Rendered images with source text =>
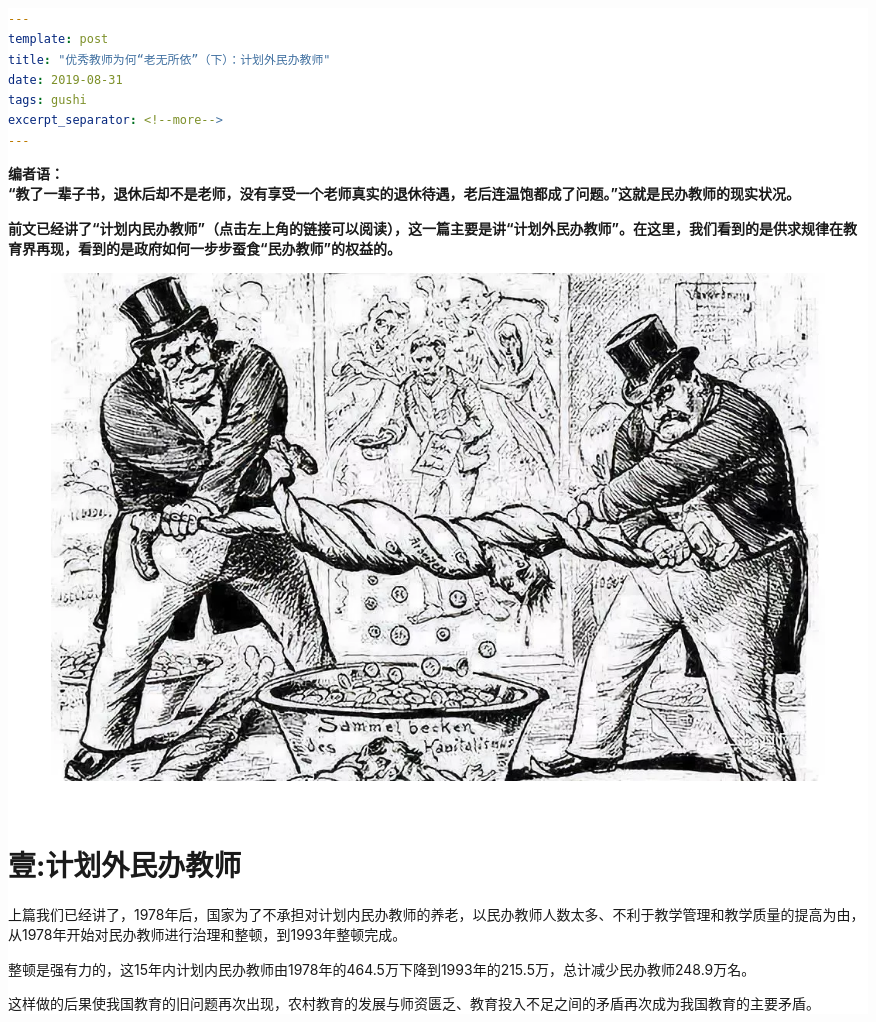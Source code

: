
 ```yaml
---
template: post
title: "优秀教师为何“老无所依”（下）：计划外民办教师"
date: 2019-08-31
tags: gushi
excerpt_separator: <!--more-->
---
```


**编者语：  
“教了一辈子书，退休后却不是老师，没有享受一个老师真实的退休待遇，老后连温饱都成了问题。”这就是民办教师的现实状况。**

**前文已经讲了“计划内民办教师”（点击左上角的链接可以阅读），这一篇主要是讲“计划外民办教师”。在这里，我们看到的是供求规律在教育界再现，看到的是政府如何一步步蚕食“民办教师”的权益的。**

<div style="text-align:center"><img src="/images/083101.webp" width="90%"><br></div><br>

# 壹:计划外民办教师

上篇我们已经讲了，1978年后，国家为了不承担对计划内民办教师的养老，以民办教师人数太多、不利于教学管理和教学质量的提高为由，从1978年开始对民办教师进行治理和整顿，到1993年整顿完成。

整顿是强有力的，这15年内计划内民办教师由1978年的464.5万下降到1993年的215.5万，总计减少民办教师248.9万名。

这样做的后果使我国教育的旧问题再次出现，农村教育的发展与师资匮乏、教育投入不足之间的矛盾再次成为我国教育的主要矛盾。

Work item => Scan the entries for lines with the string "计划外民办教师". Report only how many there are.

Written response => 3